* Instructions to follow *
Copy each line of the following material that has the string "ldots".

──────── Data for analysis

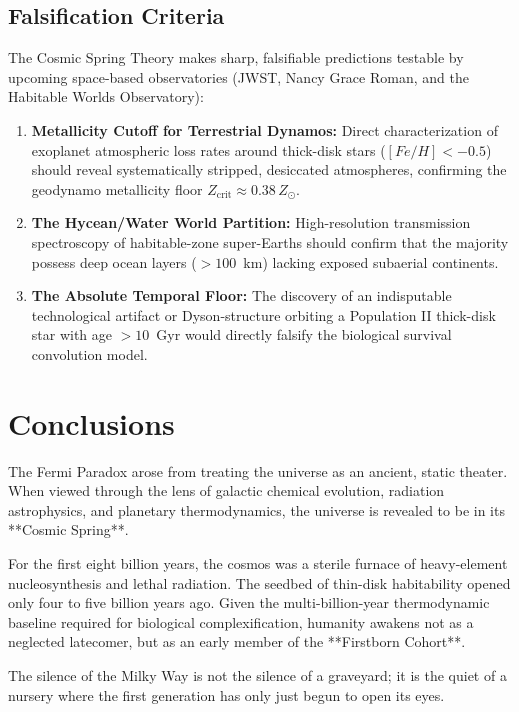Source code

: \documentclass[11pt,a4paper]{article}
\begin{document}
\subsection{Falsification Criteria}

The Cosmic Spring Theory makes sharp, falsifiable predictions testable by upcoming space-based observatories (JWST, Nancy Grace Roman, and the Habitable Worlds Observatory):
\begin{enumerate}
    \item \textbf{Metallicity Cutoff for Terrestrial Dynamos:} Direct characterization of exoplanet atmospheric loss rates around thick-disk stars ($[Fe/H] < -0.5$) should reveal systematically stripped, desiccated atmospheres, confirming the geodynamo metallicity floor $Z_{\mathrm{crit}} \approx 0.38\,Z_\odot$.
    \item \textbf{The Hycean/Water World Partition:} High-resolution transmission spectroscopy of habitable-zone super-Earths should confirm that the majority possess deep ocean layers ($>100$~km) lacking exposed subaerial continents.
    \item \textbf{The Absolute Temporal Floor:} The discovery of an indisputable technological artifact or Dyson-structure orbiting a Population II thick-disk star with age $>10$~Gyr would directly falsify the biological survival convolution model.
\end{enumerate}

\section{Conclusions}
\label{sec:conclusion}

The Fermi Paradox arose from treating the universe as an ancient, static theater. When viewed through the lens of galactic chemical evolution, radiation astrophysics, and planetary thermodynamics, the universe is revealed to be in its **Cosmic Spring**. 

For the first eight billion years, the cosmos was a sterile furnace of heavy-element nucleosynthesis and lethal radiation. The seedbed of thin-disk habitability opened only four to five billion years ago. Given the multi-billion-year thermodynamic baseline required for biological complexification, humanity awakens not as a neglected latecomer, but as an early member of the **Firstborn Cohort**. 

The silence of the Milky Way is not the silence of a graveyard; it is the quiet of a nursery where the first generation has only just begun to open its eyes.
\end{document}
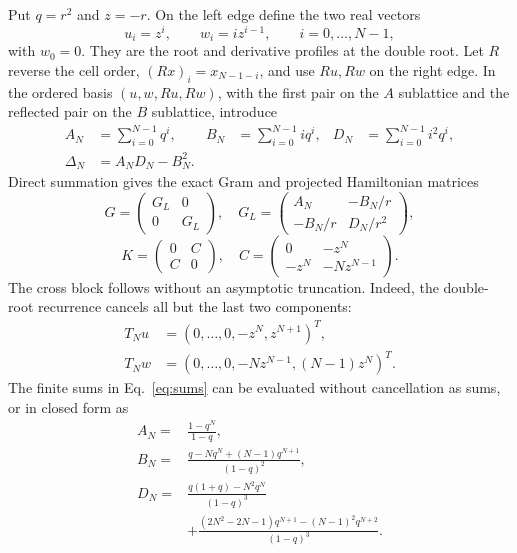 \documentclass[aps,prb,reprint,superscriptaddress,longbibliography]{revtex4-2}
\begin{document}
Put $q=r^2$ and $z=-r$.  On the left edge define the two real vectors
\begin{equation}
 u_i=z^i,\qquad w_i=i z^{i-1},\qquad i=0,\ldots,N-1,
 \label{eq:uw}
\end{equation}
with $w_0=0$.  They are the root and derivative profiles at the double root.
Let $R$ reverse the cell order, $(Rx)_i=x_{N-1-i}$, and use $Ru,Rw$ on the
right edge.  In the ordered basis $(u,w,Ru,Rw)$, with the first pair on the
$A$ sublattice and the reflected pair on the $B$ sublattice, introduce
\begin{align}
 A_N&=\sum_{i=0}^{N-1}q^i,&
 B_N&=\sum_{i=0}^{N-1}i q^i,&
 D_N&=\sum_{i=0}^{N-1}i^2q^i,\nonumber\\
 \Delta_N&=A_ND_N-B_N^2.&&&
 \label{eq:sums}
\end{align}
Direct summation gives the exact Gram and projected Hamiltonian matrices
\begin{equation}
 G=\begin{pmatrix}G_L&0\\0&G_L\end{pmatrix},\quad
 G_L=\begin{pmatrix}A_N&-B_N/r\\-B_N/r&D_N/r^2\end{pmatrix},
 \label{eq:gram}
\end{equation}
\begin{equation}
 K=\begin{pmatrix}0&C\\C&0\end{pmatrix},\quad
 C=\begin{pmatrix}0&-z^N\\-z^N&-Nz^{N-1}\end{pmatrix}.
 \label{eq:cross}
\end{equation}
The cross block follows without an asymptotic truncation.  Indeed, the
double-root recurrence cancels all but the last two components:
\begin{align}
 T_Nu&=(0,\ldots,0,-z^N,z^{N+1})^T,\nonumber\\
 T_Nw&=(0,\ldots,0,-Nz^{N-1},(N-1)z^N)^T.
 \label{eq:boundaryres}
\end{align}
The finite sums in Eq.~\eqref{eq:sums} can be evaluated without cancellation
as sums, or in closed form as
\begin{align}
 A_N={}&\frac{1-q^N}{1-q},\nonumber\\
 B_N={}&\frac{q-Nq^N+(N-1)q^{N+1}}{(1-q)^2},\nonumber\\
 D_N={}&\frac{q(1+q)-N^2q^N}{(1-q)^3}\nonumber\\
 &+\frac{(2N^2-2N-1)q^{N+1}-(N-1)^2q^{N+2}}
 {(1-q)^3}.
 \label{eq:closedsums}
\end{align}
\end{document}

────────────────

* Task answer *
 u_i=z^i,\qquad w_i=i z^{i-1},\qquad i=0,\ldots,N-1,
 T_Nu&=(0,\ldots,0,-z^N,z^{N+1})^T,\nonumber\\
 T_Nw&=(0,\ldots,0,-Nz^{N-1},(N-1)z^N)^T.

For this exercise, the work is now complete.